Ah yes, that lovely Rolling Stones song. Next up, the Beatles “When I’m 64.”
The past couple of weeks have left me feeling like a creaky middle-aged woman. (Okay, so I am middle-aged according to some statistics but I don’t like the “creaky” qualifier.) Normally I’m an upbeat positive person. A recently published study even showed that positive, happy women have better health that our cranky counterparts. (I wonder if you can be both?)
What I’m getting at is a literal pain in the a**; the sciatic nerve, the largest nerve in our body that courses from your lower back, through your butt, and down your leg. My sciatic nerve introduced itself to me back in the 90’s when I worked as a Speech-language pathologist at a rehabilitation center. I remember feeling a twinge on my right side. The physical therapist gave me some stretches for my right glute and IT band. I figured the twinge was due to all the years of lugging around therapy materials in a bag slung over my left shoulder which in turn caused my right hip to stick out further to the right. (You’ve seen this posture on any woman lugging a large purse or satchel over her left shoulder. It looks kind of like a distorted S.)
Flash forward several years to late 2003 and early 2004. I’m now having a vise grip like pain in my right glute, the back of my thigh, around my calf, and, for good measure, tingling in my foot. These pains don’t happen all at once all the time. They can be selective and zap you in two out of the four locations. Sometimes they happen while I’m walking. Sometimes when I’m standing. But by late 2003 it is getting really uncomfortable to stand for any length of time; sitting helps but even then the pain sometimes persists.
Our yoga teacher at the time recommended a local chiropractor. Now chiropractic services was not something I was crazy about. I remember the negative attitude expressed by some physical therapists at the mere mention of a chiropractor. I was a little skeptical but also realized I needed to do something.

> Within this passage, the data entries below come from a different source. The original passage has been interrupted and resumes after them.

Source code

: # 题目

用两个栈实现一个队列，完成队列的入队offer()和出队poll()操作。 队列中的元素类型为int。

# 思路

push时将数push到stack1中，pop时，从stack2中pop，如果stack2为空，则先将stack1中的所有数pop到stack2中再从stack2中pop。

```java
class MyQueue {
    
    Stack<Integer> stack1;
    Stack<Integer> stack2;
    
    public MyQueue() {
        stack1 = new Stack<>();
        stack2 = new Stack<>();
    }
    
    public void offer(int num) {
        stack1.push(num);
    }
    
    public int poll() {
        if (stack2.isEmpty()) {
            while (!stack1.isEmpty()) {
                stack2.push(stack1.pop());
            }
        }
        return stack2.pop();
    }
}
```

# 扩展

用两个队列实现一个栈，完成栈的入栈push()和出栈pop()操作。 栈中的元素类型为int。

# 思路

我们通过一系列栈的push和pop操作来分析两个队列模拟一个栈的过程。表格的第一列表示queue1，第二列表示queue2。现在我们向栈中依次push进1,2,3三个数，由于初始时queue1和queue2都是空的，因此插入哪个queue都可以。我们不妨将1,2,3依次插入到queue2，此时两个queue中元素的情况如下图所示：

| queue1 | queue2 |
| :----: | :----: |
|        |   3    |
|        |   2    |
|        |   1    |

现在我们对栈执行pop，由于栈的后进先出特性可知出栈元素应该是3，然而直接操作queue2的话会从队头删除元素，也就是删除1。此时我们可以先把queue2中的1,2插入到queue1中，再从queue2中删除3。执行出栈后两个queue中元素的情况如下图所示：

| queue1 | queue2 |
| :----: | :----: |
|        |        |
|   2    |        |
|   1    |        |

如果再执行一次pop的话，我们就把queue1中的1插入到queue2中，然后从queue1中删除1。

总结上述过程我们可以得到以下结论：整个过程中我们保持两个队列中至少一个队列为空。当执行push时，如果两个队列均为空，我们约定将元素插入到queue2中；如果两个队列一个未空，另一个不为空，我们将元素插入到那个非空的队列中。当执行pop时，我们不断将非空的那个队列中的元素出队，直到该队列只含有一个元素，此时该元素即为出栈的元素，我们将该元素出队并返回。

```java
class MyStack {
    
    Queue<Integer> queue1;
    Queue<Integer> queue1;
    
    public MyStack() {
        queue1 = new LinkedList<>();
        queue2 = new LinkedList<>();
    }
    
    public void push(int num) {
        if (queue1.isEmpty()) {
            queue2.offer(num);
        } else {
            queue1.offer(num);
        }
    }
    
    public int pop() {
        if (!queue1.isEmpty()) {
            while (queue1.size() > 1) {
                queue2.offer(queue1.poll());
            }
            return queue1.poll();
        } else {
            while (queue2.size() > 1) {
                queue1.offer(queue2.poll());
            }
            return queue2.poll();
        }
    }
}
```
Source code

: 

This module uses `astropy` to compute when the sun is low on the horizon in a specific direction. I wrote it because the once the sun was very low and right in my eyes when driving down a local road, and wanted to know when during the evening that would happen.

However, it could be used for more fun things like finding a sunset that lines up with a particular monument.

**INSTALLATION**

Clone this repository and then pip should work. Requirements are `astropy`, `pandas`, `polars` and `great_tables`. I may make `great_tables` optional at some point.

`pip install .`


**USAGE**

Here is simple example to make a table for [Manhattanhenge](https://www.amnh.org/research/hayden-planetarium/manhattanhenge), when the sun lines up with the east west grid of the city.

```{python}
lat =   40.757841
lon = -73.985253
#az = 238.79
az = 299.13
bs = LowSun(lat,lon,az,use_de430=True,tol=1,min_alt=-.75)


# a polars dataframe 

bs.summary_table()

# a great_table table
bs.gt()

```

So I scheduled an appointment.
At this appointment I learned that my sacroiliac (SI) joint was twisted. It was literally twisting back and down and impinging on the sciatic nerve. Just writing that makes me feel sore! But that first adjustment was like a miracle. I walked out of the doctor’s office pain free. I was amazed. I came home and slept for at least a half hour. The stress I was carrying in my body had been released and I finally allowed my body to relax.

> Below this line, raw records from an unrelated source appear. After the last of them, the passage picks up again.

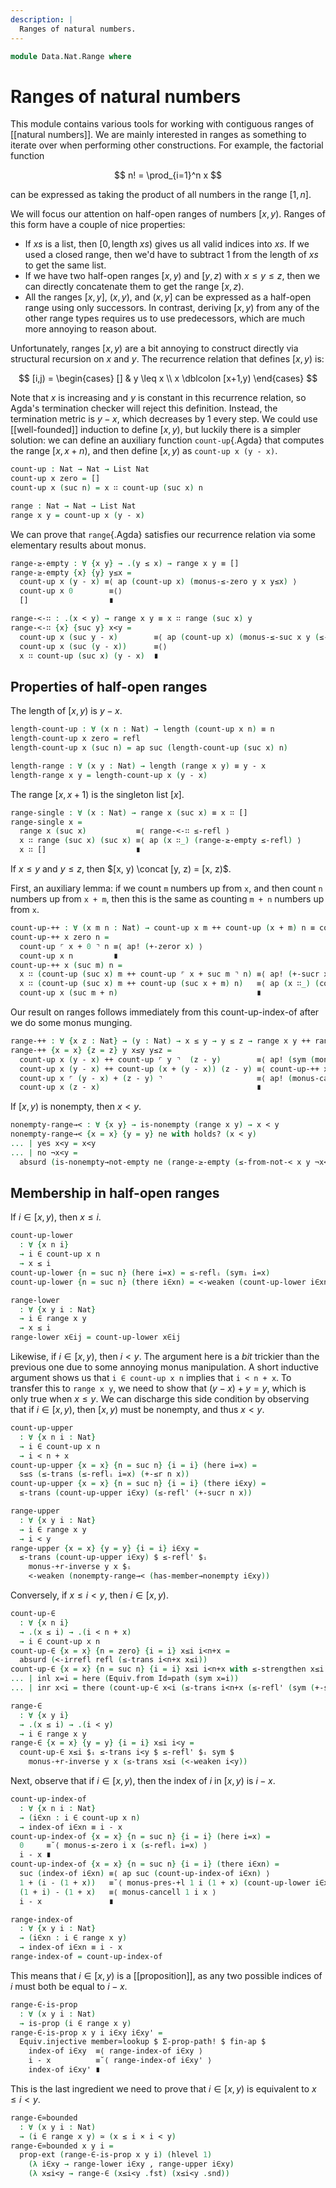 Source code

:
 ```yaml
---
description: |
  Ranges of natural numbers.
---
```


<!--
```agda
open import 1Lab.Prelude

open import Data.List.Membership
open import Data.Nat.Properties
open import Data.List.NonEmpty
open import Data.List.Base
open import Data.Nat.Order
open import Data.Dec.Base
open import Data.Fin.Base hiding (_≤_; _<_)
open import Data.Nat.Base
open import Data.Sum.Base
```
-->

```agda
module Data.Nat.Range where
```

<!--
```agda
private variable
  x y : Nat
```
-->

# Ranges of natural numbers

This module contains various tools for working with contiguous ranges
of [[natural numbers]]. We are mainly interested in ranges as something
to iterate over when performing other constructions. For example, the
factorial function

$$
n! = \prod_{i=1}^n x
$$

can be expressed as taking the product of all numbers in the range
$[1, n]$.

We will focus our attention on half-open ranges of numbers $[x, y)$.
Ranges of this form have a couple of nice properties:

- If $xs$ is a list, then $[0, \mathrm{length}\; xs)$ gives us all valid indices into $xs$.
  If we used a closed range, then we'd have to subtract 1 from the length of
  $xs$ to get the same list.
- If we have two half-open ranges $[x, y)$ and $[y,z)$ with $x \leq y \leq z$,
  then we can directly concatenate them to get the range $[x, z)$.
- All the ranges $[x,y]$, $(x,y)$, and $(x,y]$ can be expressed as a
  half-open range using only successors. In contrast, deriving $[x,y)$
  from any of the other range types requires us to use predecessors,
  which are much more annoying to reason about.

Unfortunately, ranges $[x,y)$ are a bit annoying to construct directly
via structural recursion on $x$ and $y$. The recurrence relation that
defines $[x,y)$ is:

$$
[i,j) =
\begin{cases}
  [] & y \leq x \\
  x \dblcolon [x+1,y)
\end{cases}
$$

Note that $x$ is increasing and $y$ is constant in this recurrence relation,
so Agda's termination checker will reject this definition. Instead, the
termination metric is $y - x$, which decreases by 1 every step.
We could use [[well-founded]] induction to define $[x,y)$, but luckily
there is a simpler solution: we can define an auxiliary function
`count-up`{.Agda} that computes the range $[x,x+n)$, and then define
$[x,y)$ as `count-up x (y - x)`.

```agda
count-up : Nat → Nat → List Nat
count-up x zero = []
count-up x (suc n) = x ∷ count-up (suc x) n

range : Nat → Nat → List Nat
range x y = count-up x (y - x)
```

We can prove that `range`{.Agda} satisfies our recurrence relation
via some elementary results about monus.

```agda
range-≥-empty : ∀ {x y} → .(y ≤ x) → range x y ≡ []
range-≥-empty {x} {y} y≤x =
  count-up x (y - x) ≡⟨ ap (count-up x) (monus-≤-zero y x y≤x) ⟩
  count-up x 0        ≡⟨⟩
  []                  ∎

range-<-∷ : .(x < y) → range x y ≡ x ∷ range (suc x) y
range-<-∷ {x} {suc y} x<y =
  count-up x (suc y - x)        ≡⟨ ap (count-up x) (monus-≤-suc x y (≤-peel x<y)) ⟩
  count-up x (suc (y - x))      ≡⟨⟩
  x ∷ count-up (suc x) (y - x)  ∎
```

## Properties of half-open ranges

The length of $[x,y)$ is $y - x$.

```agda
length-count-up : ∀ (x n : Nat) → length (count-up x n) ≡ n
length-count-up x zero = refl
length-count-up x (suc n) = ap suc (length-count-up (suc x) n)

length-range : ∀ (x y : Nat) → length (range x y) ≡ y - x
length-range x y = length-count-up x (y - x)
```

The range $[x,x+1)$ is the singleton list $[x]$.

```agda
range-single : ∀ (x : Nat) → range x (suc x) ≡ x ∷ []
range-single x =
  range x (suc x)           ≡⟨ range-<-∷ ≤-refl ⟩
  x ∷ range (suc x) (suc x) ≡⟨ ap (x ∷_) (range-≥-empty ≤-refl) ⟩
  x ∷ []                    ∎
```

If $x \leq y$ and $y \leq z$, then $[x, y) \concat [y, z) = [x, z)$.

First, an auxiliary lemma: if we count `m` numbers up from `x`, and then
count `n` numbers up from `x + m`, then this is the same as counting
`m + n` numbers up from `x`.

```agda
count-up-++ : ∀ (x m n : Nat) → count-up x m ++ count-up (x + m) n ≡ count-up x (m + n)
count-up-++ x zero n =
  count-up ⌜ x + 0 ⌝ n ≡⟨ ap! (+-zeror x) ⟩
  count-up x n         ∎
count-up-++ x (suc m) n =
  x ∷ (count-up (suc x) m ++ count-up ⌜ x + suc m ⌝ n) ≡⟨ ap! (+-sucr x m) ⟩
  x ∷ (count-up (suc x) m ++ count-up (suc x + m) n)   ≡⟨ ap (x ∷_) (count-up-++ (suc x) m n) ⟩
  count-up x (suc m + n)                               ∎
```

Our result on ranges follows immediately from this count-up-index-of after we do
some monus munging.

```agda
range-++ : ∀ {x z : Nat} → (y : Nat) → x ≤ y → y ≤ z → range x y ++ range y z ≡ range x z
range-++ {x = x} {z = z} y x≤y y≤z =
  count-up x (y - x) ++ count-up ⌜ y ⌝  (z - y)        ≡⟨ ap! (sym (monus-+l-inverse x y x≤y)) ⟩
  count-up x (y - x) ++ count-up (x + (y - x)) (z - y) ≡⟨ count-up-++ x (y - x) (z - y) ⟩
  count-up x ⌜ (y - x) + (z - y) ⌝                     ≡⟨ ap! (monus-cancel-outer x y z x≤y y≤z) ⟩
  count-up x (z - x)                                   ∎
```

<!--
```agda
range-∷r : x ≤ y → range x (suc y) ≡ range x y ∷r y
range-∷r {x = x} {y = y} x≤y =
  range x (suc y)                  ≡˘⟨ range-++ y x≤y ≤-ascend ⟩
  range x y ++ ⌜ range y (suc y) ⌝ ≡⟨ ap! (range-single y) ⟩
  range x y ∷r y                   ∎
```
-->

If $[x,y)$ is nonempty, then $x < y$.

```agda
nonempty-range→< : ∀ {x y} → is-nonempty (range x y) → x < y
nonempty-range→< {x = x} {y = y} ne with holds? (x < y)
... | yes x<y = x<y
... | no ¬x<y =
  absurd (is-nonempty→not-empty ne (range-≥-empty (≤-from-not-< x y ¬x<y)))
```

## Membership in half-open ranges

If $i \in [x,y)$, then $x \leq i$.

```agda
count-up-lower
  : ∀ {x n i}
  → i ∈ count-up x n
  → x ≤ i
count-up-lower {n = suc n} (here i=x) = ≤-reflᵢ (symᵢ i=x)
count-up-lower {n = suc n} (there i∈xn) = <-weaken (count-up-lower i∈xn)

range-lower
  : ∀ {x y i : Nat}
  → i ∈ range x y
  → x ≤ i
range-lower x∈ij = count-up-lower x∈ij
```

Likewise, if $i \in [x,y)$, then $i < y$. The argument here is a *bit*
trickier than the previous one due to some annoying monus manipulation.
A short inductive argument shows us that `i ∈ count-up x n` implies
that `i < n + x`. To transfer this to `range x y`, we need to show
that $(y - x) + y = y$, which is only true when $x \leq y$. We can
discharge this side condition by observing that if $i \in [x,y)$,
then $[x,y)$ must be nonempty, and thus $x < y$.

```agda
count-up-upper
  : ∀ {x n i : Nat}
  → i ∈ count-up x n
  → i < n + x
count-up-upper {x = x} {n = suc n} {i = i} (here i=x) =
  s≤s (≤-trans (≤-reflᵢ i=x) (+-≤r n x))
count-up-upper {x = x} {n = suc n} {i = i} (there i∈xy) =
  ≤-trans (count-up-upper i∈xy) (≤-refl' (+-sucr n x))

range-upper
  : ∀ {x y i : Nat}
  → i ∈ range x y
  → i < y
range-upper {x = x} {y = y} {i = i} i∈xy =
  ≤-trans (count-up-upper i∈xy) $ ≤-refl' $ᵢ
    monus-+r-inverse y x $ᵢ
    <-weaken (nonempty-range→< (has-member→nonempty i∈xy))
```

Conversely, if $x \leq i < y$, then $i \in [x, y)$.

```agda
count-up-∈
  : ∀ {x n i}
  → .(x ≤ i) → .(i < n + x)
  → i ∈ count-up x n
count-up-∈ {x = x} {n = zero} {i = i} x≤i i<n+x =
  absurd (<-irrefl refl (≤-trans i<n+x x≤i))
count-up-∈ {x = x} {n = suc n} {i = i} x≤i i<n+x with ≤-strengthen x≤i
... | inl x=i = here (Equiv.from Id≃path (sym x=i))
... | inr x<i = there (count-up-∈ x<i (≤-trans i<n+x (≤-refl' (sym (+-sucr n x)))))

range-∈
  : ∀ {x y i}
  → .(x ≤ i) → .(i < y)
  → i ∈ range x y
range-∈ {x = x} {y = y} {i = i} x≤i i<y =
  count-up-∈ x≤i $ᵢ ≤-trans i<y $ ≤-refl' $ᵢ sym $
    monus-+r-inverse y x (≤-trans x≤i (<-weaken i<y))
```

Next, observe that if $i \in [x,y)$, then the index of $i$
in $[x,y)$ is $i - x$.

```agda
count-up-index-of
  : ∀ {x n i : Nat}
  → (i∈xn : i ∈ count-up x n)
  → index-of i∈xn ≡ i - x
count-up-index-of {x = x} {n = suc n} {i = i} (here i=x) =
  0     ≡˘⟨ monus-≤-zero i x (≤-reflᵢ i=x) ⟩
  i - x ∎
count-up-index-of {x = x} {n = suc n} {i = i} (there i∈xn) =
  suc (index-of i∈xn) ≡⟨ ap suc (count-up-index-of i∈xn) ⟩
  1 + (i - (1 + x))   ≡˘⟨ monus-pres-+l 1 i (1 + x) (count-up-lower i∈xn) ⟩
  (1 + i) - (1 + x)   ≡⟨ monus-cancell 1 i x ⟩
  i - x               ∎

range-index-of
  : ∀ {x y i : Nat}
  → (i∈xn : i ∈ range x y)
  → index-of i∈xn ≡ i - x
range-index-of = count-up-index-of
```

This means that $i \in [x,y)$ is a [[proposition]], as any two possible
indices of $i$ must both be equal to $i - x$.

```agda
range-∈-is-prop
  : ∀ (x y i : Nat)
  → is-prop (i ∈ range x y)
range-∈-is-prop x y i i∈xy i∈xy' =
  Equiv.injective member≃lookup $ Σ-prop-path! $ fin-ap $
    index-of i∈xy  ≡⟨ range-index-of i∈xy ⟩
    i - x          ≡˘⟨ range-index-of i∈xy' ⟩
    index-of i∈xy' ∎
```

This is the last ingredient we need to prove that $i \in [x,y)$
is equivalent to $x \leq i < y$.

```agda
range-∈≃bounded
  : ∀ (x y i : Nat)
  → (i ∈ range x y) ≃ (x ≤ i × i < y)
range-∈≃bounded x y i =
  prop-ext (range-∈-is-prop x y i) (hlevel 1)
    (λ i∈xy → range-lower i∈xy , range-upper i∈xy)
    (λ x≤i<y → range-∈ (x≤i<y .fst) (x≤i<y .snd))
```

I was put on a program of weekly visits that turned to every other week and eventually progressed to treatments as needed. Cool; this seemed to be working.
But now that pain is back. The reality is it never truly went away. An adjustment here and there was beneficial to relieve the pain temporarily. But after some time the SI joint would twist again and the pain would return. In the last couple of months I’ve had pain not only on my right side (the original spot) but also on my left side. It might be there when I walk, run, sit for too long or sleep on my side. I’ve stopped going to yoga out of a real or imagined fear that deep twists might throw the joint out of whack. I use a “knee pillow” at night to keep my hips level. Can traction be far behind?

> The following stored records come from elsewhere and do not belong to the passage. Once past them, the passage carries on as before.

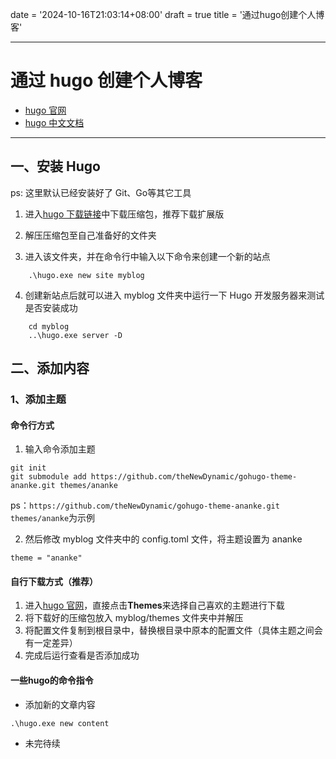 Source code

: date = '2024-10-16T21:03:14+08:00'
draft = true
title = '通过hugo创建个人博客'

---
# 通过 hugo 创建个人博客

- [hugo 官网](https://gohugo.io/)
- [hugo 中文文档](https://hugo.opendocs.io/getting-started/)

---

## 一、安装 Hugo

ps: 这里默认已经安装好了 Git、Go等其它工具

1. 进入[hugo 下载链接](https://github.com/gohugoio/hugo/releases/tag/v0.136.0)中下载压缩包，推荐下载扩展版

2. 解压压缩包至自己准备好的文件夹

3. 进入该文件夹，并在命令行中输入以下命令来创建一个新的站点

```
    .\hugo.exe new site myblog
```

4. 创建新站点后就可以进入 myblog 文件夹中运行一下 Hugo 开发服务器来测试是否安装成功

```
    cd myblog
    ..\hugo.exe server -D
```

## 二、添加内容

### 1、添加主题

#### 命令行方式

1. 输入命令添加主题

```
git init
git submodule add https://github.com/theNewDynamic/gohugo-theme-ananke.git themes/ananke
```

ps：`https://github.com/theNewDynamic/gohugo-theme-ananke.git themes/ananke`为示例

2. 然后修改 myblog 文件夹中的 config.toml 文件，将主题设置为 ananke

```
theme = "ananke"
```

#### 自行下载方式（推荐）

1. 进入[hugo 官网](https://gohugo.io/)，直接点击**Themes**来选择自己喜欢的主题进行下载
2. 将下载好的压缩包放入 myblog/themes 文件夹中并解压
3. 将配置文件复制到根目录中，替换根目录中原本的配置文件（具体主题之间会有一定差异）
4. 完成后运行查看是否添加成功

#### 一些hugo的命令指令
* 添加新的文章内容
```
.\hugo.exe new content 
```
* 未完待续
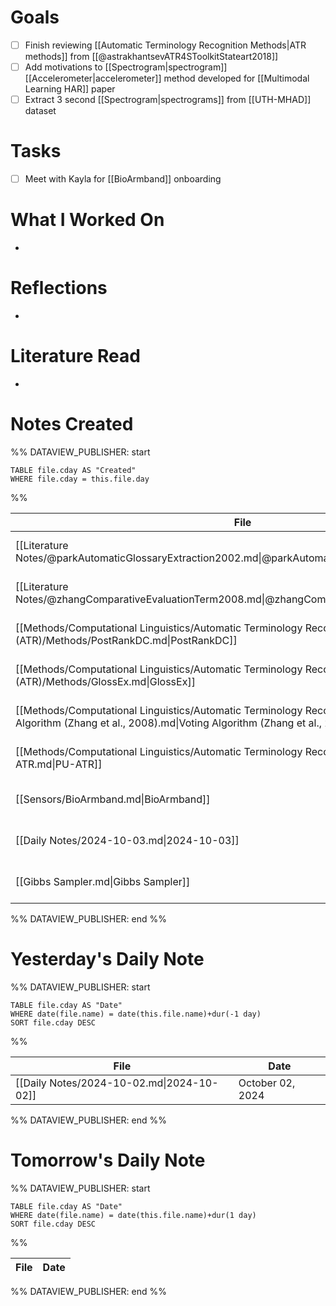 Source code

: 
# Goals

- [ ] Finish reviewing [[Automatic Terminology Recognition Methods|ATR methods]] from [[@astrakhantsevATR4SToolkitStateart2018]]
- [ ] Add motivations to [[Spectrogram|spectrogram]] [[Accelerometer|accelerometer]] method developed for [[Multimodal Learning HAR]] paper
- [ ] Extract 3 second [[Spectrogram|spectrograms]] from [[UTH-MHAD]] dataset

# Tasks

- [ ] Meet with Kayla for [[BioArmband]] onboarding

# What I Worked On

- 

# Reflections

- 

# Literature Read

- 

# Notes Created


%% DATAVIEW_PUBLISHER: start
```dataview
TABLE file.cday AS "Created"
WHERE file.cday = this.file.day
```
%%

| File                                                                                                                                                                  | Created          |
| --------------------------------------------------------------------------------------------------------------------------------------------------------------------- | ---------------- |
| [[Literature Notes/@parkAutomaticGlossaryExtraction2002.md\|@parkAutomaticGlossaryExtraction2002]]                                                                    | October 03, 2024 |
| [[Literature Notes/@zhangComparativeEvaluationTerm2008.md\|@zhangComparativeEvaluationTerm2008]]                                                                      | October 03, 2024 |
| [[Methods/Computational Linguistics/Automatic Terminology Recognition (ATR)/Methods/PostRankDC.md\|PostRankDC]]                                                       | October 03, 2024 |
| [[Methods/Computational Linguistics/Automatic Terminology Recognition (ATR)/Methods/GlossEx.md\|GlossEx]]                                                             | October 03, 2024 |
| [[Methods/Computational Linguistics/Automatic Terminology Recognition (ATR)/Methods/Voting Algorithm (Zhang et al., 2008).md\|Voting Algorithm (Zhang et al., 2008)]] | October 03, 2024 |
| [[Methods/Computational Linguistics/Automatic Terminology Recognition (ATR)/Methods/PU-ATR.md\|PU-ATR]]                                                               | October 03, 2024 |
| [[Sensors/BioArmband.md\|BioArmband]]                                                                                                                                 | October 03, 2024 |
| [[Daily Notes/2024-10-03.md\|2024-10-03]]                                                                                                                             | October 03, 2024 |
| [[Gibbs Sampler.md\|Gibbs Sampler]]                                                                                                                                   | October 03, 2024 |

%% DATAVIEW_PUBLISHER: end %%

# Yesterday's Daily Note

%% DATAVIEW_PUBLISHER: start
```dataview
TABLE file.cday AS "Date"
WHERE date(file.name) = date(this.file.name)+dur(-1 day)
SORT file.cday DESC
```
%%

| File                                      | Date             |
| ----------------------------------------- | ---------------- |
| [[Daily Notes/2024-10-02.md\|2024-10-02]] | October 02, 2024 |

%% DATAVIEW_PUBLISHER: end %%
# Tomorrow's Daily Note

%% DATAVIEW_PUBLISHER: start
```dataview
TABLE file.cday AS "Date"
WHERE date(file.name) = date(this.file.name)+dur(1 day)
SORT file.cday DESC
```
%%

| File | Date |
| ---- | ---- |

%% DATAVIEW_PUBLISHER: end %%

You know how sometimes your body pokes and yells at you until you really, truly listen? I believe that time has come.
For several months I’ve been trying to figure out what is really going on here. I believe the SI joint is twisting. I can feel a difference in the level or height of my hips when I lay flat. One side is definitely lower or back further than the other side. But what is causing the joint to twist? This must be more than simple “weakness.”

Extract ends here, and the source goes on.